Saved data entries:
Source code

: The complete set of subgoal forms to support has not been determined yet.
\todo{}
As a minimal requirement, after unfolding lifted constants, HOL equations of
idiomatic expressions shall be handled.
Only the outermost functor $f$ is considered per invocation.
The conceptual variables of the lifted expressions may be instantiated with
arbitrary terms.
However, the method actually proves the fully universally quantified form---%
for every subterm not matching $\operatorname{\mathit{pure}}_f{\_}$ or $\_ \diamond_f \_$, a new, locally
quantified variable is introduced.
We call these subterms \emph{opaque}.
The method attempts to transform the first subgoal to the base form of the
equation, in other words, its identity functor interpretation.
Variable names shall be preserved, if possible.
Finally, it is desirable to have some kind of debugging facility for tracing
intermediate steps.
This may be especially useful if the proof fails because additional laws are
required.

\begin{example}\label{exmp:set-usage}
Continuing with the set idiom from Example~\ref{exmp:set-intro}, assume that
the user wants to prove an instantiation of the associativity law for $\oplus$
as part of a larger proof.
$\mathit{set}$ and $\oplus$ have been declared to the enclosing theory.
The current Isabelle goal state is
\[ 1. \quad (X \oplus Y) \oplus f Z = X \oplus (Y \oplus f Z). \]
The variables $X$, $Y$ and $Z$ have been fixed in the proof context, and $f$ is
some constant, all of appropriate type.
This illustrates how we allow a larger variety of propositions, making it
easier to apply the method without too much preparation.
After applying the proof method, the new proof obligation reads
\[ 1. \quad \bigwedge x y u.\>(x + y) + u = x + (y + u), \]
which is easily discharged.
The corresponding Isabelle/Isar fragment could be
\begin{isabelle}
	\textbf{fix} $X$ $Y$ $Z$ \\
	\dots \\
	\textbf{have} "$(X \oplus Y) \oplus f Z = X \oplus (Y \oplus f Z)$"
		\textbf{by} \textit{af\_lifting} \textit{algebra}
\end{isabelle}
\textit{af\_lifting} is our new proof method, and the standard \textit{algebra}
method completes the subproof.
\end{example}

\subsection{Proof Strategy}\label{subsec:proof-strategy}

**EXERCISE DESCRIPTION**. Give back, verbatim, the lines from the top of the entries above through the line containing "However, the method".

**EXERCISE SOLUTION**.
Source code

: The complete set of subgoal forms to support has not been determined yet.
\todo{}
As a minimal requirement, after unfolding lifted constants, HOL equations of
idiomatic expressions shall be handled.
Only the outermost functor $f$ is considered per invocation.
The conceptual variables of the lifted expressions may be instantiated with
arbitrary terms.
However, the method actually proves the fully universally quantified form---%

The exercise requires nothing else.